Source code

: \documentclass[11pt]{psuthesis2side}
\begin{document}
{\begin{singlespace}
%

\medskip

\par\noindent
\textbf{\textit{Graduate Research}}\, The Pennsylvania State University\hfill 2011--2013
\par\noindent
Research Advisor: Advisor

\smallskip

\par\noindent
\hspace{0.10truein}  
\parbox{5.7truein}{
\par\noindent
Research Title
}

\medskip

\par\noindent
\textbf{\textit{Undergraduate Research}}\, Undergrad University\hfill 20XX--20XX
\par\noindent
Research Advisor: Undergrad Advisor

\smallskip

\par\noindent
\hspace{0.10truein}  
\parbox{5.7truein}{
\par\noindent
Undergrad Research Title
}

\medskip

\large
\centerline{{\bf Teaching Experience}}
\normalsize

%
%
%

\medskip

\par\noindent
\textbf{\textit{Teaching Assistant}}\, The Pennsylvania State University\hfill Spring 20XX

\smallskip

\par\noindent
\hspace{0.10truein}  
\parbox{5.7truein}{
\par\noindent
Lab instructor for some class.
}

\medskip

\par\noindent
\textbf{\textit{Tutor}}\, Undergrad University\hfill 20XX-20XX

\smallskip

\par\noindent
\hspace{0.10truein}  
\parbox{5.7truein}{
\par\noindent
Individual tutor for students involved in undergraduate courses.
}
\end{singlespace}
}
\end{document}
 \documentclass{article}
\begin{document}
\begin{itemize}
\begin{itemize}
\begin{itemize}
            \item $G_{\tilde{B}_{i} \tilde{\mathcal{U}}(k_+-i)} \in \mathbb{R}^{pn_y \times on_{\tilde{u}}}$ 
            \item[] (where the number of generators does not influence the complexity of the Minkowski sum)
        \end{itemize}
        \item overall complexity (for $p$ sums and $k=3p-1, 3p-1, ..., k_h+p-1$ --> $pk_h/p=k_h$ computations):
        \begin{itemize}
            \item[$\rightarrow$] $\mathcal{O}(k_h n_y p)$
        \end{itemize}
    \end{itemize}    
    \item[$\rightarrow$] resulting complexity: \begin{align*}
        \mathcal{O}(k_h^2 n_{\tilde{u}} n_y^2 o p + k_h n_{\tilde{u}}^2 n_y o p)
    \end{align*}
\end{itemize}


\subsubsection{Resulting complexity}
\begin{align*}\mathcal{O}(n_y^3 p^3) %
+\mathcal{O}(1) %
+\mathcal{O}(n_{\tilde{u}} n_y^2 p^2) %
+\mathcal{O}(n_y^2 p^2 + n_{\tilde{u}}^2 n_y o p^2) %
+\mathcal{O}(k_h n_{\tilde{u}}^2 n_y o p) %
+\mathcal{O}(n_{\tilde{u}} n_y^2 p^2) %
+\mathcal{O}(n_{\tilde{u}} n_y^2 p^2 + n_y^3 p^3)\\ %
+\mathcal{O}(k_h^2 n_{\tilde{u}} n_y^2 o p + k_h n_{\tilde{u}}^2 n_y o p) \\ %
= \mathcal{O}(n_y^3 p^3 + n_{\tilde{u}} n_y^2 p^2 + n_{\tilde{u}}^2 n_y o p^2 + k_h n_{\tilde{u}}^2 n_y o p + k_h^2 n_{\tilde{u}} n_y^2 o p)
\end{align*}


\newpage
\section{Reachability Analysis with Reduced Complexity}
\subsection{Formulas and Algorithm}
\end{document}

### Exercise details
Nothing but the lines from the line that contains "n_y^3 p^3)\\ %" to the last line of the records above should appear in the answer; please copy them exactly.

### Response to this task
+\mathcal{O}(n_{\tilde{u}} n_y^2 p^2 + n_y^3 p^3)\\ %
+\mathcal{O}(k_h^2 n_{\tilde{u}} n_y^2 o p + k_h n_{\tilde{u}}^2 n_y o p) \\ %
= \mathcal{O}(n_y^3 p^3 + n_{\tilde{u}} n_y^2 p^2 + n_{\tilde{u}}^2 n_y o p^2 + k_h n_{\tilde{u}}^2 n_y o p + k_h^2 n_{\tilde{u}} n_y^2 o p)
\end{align*}


\newpage
\section{Reachability Analysis with Reduced Complexity}
\subsection{Formulas and Algorithm}
\end{document}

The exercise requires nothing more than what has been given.